> [Task to complete]: Scan the records below and copy every line that contains the string "evaluate".

> [Data extract]:

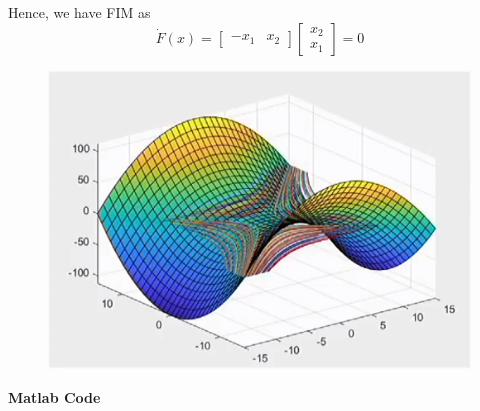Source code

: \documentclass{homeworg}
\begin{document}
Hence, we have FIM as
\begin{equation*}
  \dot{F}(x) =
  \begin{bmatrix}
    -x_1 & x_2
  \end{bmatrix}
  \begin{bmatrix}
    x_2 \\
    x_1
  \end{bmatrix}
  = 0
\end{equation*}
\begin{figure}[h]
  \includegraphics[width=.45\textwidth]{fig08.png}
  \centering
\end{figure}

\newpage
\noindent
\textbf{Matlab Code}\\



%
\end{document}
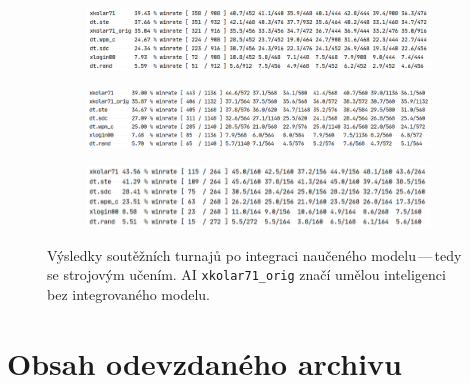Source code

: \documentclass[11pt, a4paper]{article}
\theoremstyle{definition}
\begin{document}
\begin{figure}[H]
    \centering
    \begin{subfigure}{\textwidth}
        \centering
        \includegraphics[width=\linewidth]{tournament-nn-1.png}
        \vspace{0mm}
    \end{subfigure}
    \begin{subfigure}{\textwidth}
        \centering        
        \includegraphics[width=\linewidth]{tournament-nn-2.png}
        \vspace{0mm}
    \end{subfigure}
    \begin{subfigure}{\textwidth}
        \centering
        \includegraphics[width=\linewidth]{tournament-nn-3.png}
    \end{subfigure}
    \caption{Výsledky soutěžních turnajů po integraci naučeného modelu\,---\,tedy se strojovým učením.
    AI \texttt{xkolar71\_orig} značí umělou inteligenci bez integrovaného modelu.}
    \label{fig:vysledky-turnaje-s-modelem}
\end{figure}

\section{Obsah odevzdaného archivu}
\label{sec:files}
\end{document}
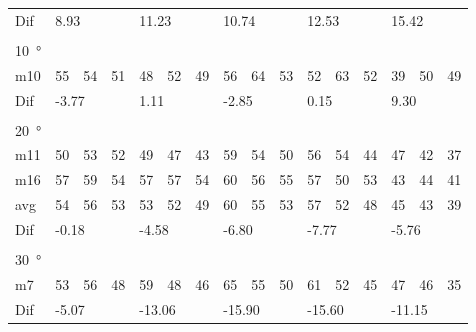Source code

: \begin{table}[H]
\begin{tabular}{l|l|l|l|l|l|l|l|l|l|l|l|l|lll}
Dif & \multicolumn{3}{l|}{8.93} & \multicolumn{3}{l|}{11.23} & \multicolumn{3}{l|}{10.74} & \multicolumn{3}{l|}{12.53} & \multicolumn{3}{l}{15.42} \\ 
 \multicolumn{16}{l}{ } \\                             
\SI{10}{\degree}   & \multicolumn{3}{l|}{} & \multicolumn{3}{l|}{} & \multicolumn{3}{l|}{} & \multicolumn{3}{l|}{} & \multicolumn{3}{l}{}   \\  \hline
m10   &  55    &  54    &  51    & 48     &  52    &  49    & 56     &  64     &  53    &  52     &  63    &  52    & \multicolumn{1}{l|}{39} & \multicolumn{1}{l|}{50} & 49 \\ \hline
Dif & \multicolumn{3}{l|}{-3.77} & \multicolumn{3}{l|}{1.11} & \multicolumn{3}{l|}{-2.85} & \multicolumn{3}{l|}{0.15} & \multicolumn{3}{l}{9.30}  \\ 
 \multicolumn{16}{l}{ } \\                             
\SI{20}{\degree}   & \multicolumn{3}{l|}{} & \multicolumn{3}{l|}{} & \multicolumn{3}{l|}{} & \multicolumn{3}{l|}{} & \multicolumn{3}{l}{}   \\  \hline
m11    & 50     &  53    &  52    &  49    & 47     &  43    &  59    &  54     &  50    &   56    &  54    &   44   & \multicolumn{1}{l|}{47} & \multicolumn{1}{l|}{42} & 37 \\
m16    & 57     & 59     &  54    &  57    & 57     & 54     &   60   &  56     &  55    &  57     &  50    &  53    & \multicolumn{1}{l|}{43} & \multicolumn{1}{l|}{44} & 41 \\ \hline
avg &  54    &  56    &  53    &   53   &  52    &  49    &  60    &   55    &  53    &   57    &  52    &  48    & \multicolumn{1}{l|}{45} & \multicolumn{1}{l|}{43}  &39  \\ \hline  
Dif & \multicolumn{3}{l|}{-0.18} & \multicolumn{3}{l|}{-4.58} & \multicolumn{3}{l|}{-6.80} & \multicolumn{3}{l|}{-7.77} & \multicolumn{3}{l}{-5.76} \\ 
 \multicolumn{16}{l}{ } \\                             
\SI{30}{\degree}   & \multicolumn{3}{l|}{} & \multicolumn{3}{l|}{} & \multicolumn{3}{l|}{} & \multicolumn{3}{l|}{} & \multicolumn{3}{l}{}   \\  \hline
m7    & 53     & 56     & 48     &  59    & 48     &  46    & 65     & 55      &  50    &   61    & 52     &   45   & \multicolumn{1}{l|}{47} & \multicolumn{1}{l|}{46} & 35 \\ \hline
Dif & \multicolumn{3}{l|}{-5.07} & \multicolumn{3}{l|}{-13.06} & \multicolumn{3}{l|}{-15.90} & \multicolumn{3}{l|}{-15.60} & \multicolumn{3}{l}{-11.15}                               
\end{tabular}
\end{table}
==
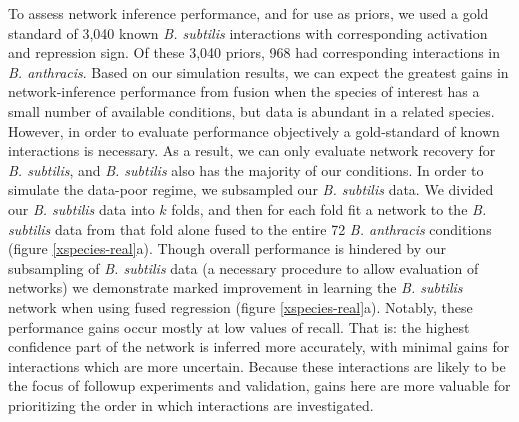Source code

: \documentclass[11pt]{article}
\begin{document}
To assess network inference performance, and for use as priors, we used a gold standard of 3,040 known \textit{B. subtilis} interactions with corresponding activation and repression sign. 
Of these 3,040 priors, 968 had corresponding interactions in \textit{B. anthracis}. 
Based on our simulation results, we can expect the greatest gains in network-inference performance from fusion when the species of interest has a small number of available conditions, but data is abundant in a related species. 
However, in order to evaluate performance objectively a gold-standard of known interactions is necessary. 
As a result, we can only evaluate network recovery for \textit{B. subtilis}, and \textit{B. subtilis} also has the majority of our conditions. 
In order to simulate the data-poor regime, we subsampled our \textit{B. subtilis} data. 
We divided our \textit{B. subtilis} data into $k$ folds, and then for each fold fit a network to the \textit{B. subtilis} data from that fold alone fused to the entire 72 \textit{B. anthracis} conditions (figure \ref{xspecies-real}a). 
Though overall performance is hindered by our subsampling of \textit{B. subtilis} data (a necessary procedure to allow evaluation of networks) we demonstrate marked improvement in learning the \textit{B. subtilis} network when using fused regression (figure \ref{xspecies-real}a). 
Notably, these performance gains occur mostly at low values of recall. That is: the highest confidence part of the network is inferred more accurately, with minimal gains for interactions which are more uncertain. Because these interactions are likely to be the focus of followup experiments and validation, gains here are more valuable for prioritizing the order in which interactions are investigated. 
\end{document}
---
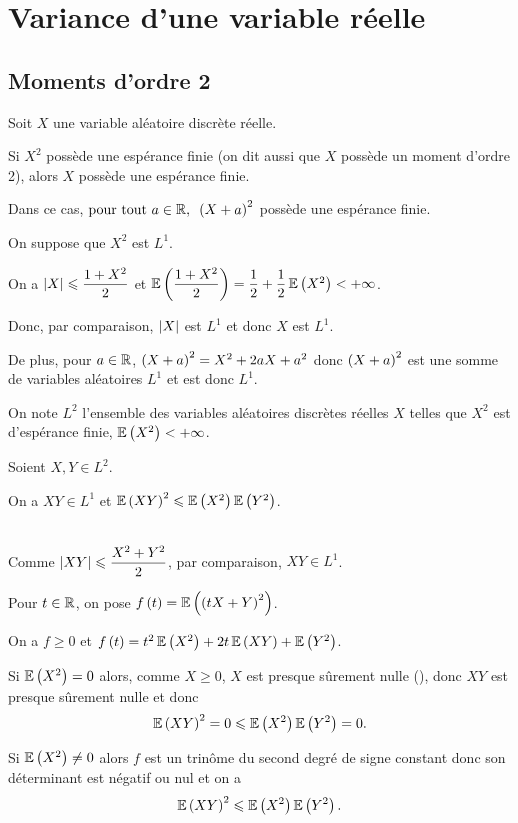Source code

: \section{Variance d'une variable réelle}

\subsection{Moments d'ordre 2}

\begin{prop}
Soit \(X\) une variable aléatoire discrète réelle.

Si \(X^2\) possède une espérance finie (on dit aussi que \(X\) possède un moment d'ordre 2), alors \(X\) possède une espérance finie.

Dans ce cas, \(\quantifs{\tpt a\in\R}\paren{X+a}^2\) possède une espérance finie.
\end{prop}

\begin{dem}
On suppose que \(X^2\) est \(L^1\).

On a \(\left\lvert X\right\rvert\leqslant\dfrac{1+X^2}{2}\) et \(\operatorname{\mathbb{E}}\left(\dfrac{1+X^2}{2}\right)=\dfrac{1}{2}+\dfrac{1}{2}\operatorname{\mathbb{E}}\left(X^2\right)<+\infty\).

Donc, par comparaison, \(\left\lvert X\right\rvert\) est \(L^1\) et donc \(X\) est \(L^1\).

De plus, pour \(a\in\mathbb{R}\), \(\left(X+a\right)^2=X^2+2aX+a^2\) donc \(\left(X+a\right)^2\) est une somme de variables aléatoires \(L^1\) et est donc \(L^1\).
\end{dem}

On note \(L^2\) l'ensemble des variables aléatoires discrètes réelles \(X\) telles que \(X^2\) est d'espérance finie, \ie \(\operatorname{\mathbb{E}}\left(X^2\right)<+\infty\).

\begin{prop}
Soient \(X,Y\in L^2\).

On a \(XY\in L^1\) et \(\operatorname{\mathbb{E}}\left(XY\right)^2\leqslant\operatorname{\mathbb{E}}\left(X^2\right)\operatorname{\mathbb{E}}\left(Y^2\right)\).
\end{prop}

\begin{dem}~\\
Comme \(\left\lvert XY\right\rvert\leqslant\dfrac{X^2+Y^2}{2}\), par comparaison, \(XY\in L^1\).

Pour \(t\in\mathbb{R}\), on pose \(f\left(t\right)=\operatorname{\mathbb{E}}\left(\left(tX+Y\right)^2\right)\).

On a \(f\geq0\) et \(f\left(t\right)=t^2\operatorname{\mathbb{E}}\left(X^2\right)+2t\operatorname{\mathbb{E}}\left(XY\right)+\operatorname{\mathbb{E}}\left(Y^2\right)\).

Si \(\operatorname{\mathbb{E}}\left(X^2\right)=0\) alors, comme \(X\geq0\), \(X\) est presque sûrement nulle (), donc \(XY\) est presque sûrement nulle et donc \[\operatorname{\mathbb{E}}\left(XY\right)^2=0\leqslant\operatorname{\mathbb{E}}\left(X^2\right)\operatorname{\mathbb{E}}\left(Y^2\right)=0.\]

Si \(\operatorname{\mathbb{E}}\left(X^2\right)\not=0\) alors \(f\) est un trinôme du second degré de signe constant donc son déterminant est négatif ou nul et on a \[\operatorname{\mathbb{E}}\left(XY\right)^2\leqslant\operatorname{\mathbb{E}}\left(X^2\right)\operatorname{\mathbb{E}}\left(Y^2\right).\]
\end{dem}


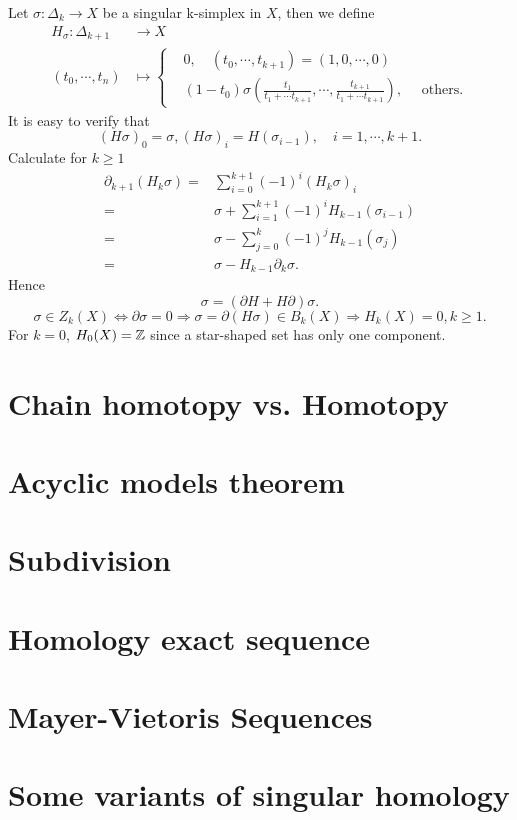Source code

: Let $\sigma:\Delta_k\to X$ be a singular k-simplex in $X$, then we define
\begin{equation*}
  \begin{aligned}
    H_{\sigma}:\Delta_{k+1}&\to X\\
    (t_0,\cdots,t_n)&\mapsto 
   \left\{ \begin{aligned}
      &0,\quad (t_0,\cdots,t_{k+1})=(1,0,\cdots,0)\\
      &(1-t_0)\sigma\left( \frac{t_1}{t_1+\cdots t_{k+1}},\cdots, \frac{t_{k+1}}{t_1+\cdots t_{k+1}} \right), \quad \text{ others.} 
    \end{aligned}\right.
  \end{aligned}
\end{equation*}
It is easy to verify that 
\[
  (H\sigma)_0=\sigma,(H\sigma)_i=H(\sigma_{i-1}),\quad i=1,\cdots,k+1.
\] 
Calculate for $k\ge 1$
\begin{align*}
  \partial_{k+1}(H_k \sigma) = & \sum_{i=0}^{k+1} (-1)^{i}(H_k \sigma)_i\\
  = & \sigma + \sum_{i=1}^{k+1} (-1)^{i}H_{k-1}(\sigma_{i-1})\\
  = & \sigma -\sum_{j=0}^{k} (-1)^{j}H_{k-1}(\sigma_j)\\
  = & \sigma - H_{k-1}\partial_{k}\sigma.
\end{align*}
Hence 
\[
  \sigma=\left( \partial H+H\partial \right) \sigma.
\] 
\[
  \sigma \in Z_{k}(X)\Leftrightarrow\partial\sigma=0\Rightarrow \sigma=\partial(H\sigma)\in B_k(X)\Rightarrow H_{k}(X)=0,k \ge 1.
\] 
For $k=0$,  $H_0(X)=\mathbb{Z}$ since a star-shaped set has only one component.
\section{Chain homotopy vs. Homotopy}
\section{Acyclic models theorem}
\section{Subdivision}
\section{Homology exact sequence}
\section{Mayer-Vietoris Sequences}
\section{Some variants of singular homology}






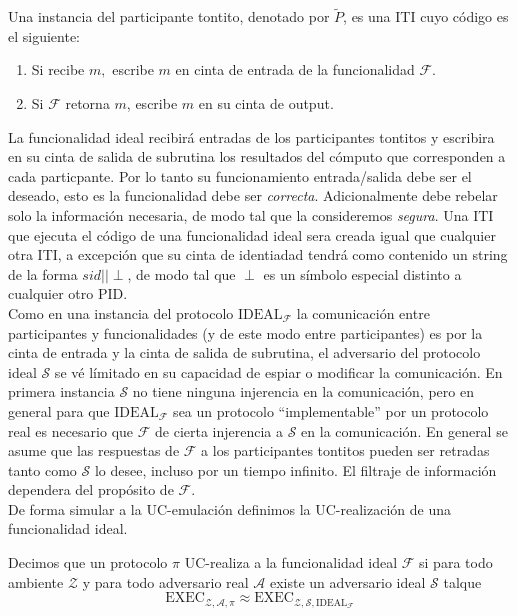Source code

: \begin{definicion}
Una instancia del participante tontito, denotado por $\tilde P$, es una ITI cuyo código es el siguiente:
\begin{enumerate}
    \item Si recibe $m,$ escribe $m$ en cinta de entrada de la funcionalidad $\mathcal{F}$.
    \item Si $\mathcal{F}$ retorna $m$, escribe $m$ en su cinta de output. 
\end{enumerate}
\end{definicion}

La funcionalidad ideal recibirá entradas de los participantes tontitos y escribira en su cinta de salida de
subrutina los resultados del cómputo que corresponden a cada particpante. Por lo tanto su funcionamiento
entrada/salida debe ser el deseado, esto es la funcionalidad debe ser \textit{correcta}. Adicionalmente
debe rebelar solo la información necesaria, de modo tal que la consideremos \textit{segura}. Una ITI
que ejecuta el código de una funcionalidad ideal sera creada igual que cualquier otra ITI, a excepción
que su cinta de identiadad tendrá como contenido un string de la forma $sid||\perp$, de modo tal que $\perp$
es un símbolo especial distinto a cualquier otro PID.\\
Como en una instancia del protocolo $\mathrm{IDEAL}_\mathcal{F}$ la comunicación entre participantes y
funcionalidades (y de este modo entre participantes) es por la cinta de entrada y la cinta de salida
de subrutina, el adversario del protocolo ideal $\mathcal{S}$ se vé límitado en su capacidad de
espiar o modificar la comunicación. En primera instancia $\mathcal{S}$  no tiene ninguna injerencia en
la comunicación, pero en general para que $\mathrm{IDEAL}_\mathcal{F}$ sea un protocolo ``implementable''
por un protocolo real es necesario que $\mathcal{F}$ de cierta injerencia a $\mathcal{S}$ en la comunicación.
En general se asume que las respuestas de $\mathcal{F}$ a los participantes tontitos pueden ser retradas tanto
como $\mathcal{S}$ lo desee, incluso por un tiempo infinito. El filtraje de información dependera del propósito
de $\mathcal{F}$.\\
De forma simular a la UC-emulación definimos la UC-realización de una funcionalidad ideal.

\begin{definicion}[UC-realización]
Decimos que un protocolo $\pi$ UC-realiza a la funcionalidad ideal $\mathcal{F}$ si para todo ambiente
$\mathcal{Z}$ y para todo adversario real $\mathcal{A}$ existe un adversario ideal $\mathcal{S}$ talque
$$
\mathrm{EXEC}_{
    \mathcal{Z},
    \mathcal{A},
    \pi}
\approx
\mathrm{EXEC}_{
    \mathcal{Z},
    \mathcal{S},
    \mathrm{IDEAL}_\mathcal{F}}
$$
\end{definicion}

> [Output for this exercise]:
However, in order to evaluate performance objectively a gold-standard of known interactions is necessary. 
As a result, we can only evaluate network recovery for \textit{B. subtilis}, and \textit{B. subtilis} also has the majority of our conditions. 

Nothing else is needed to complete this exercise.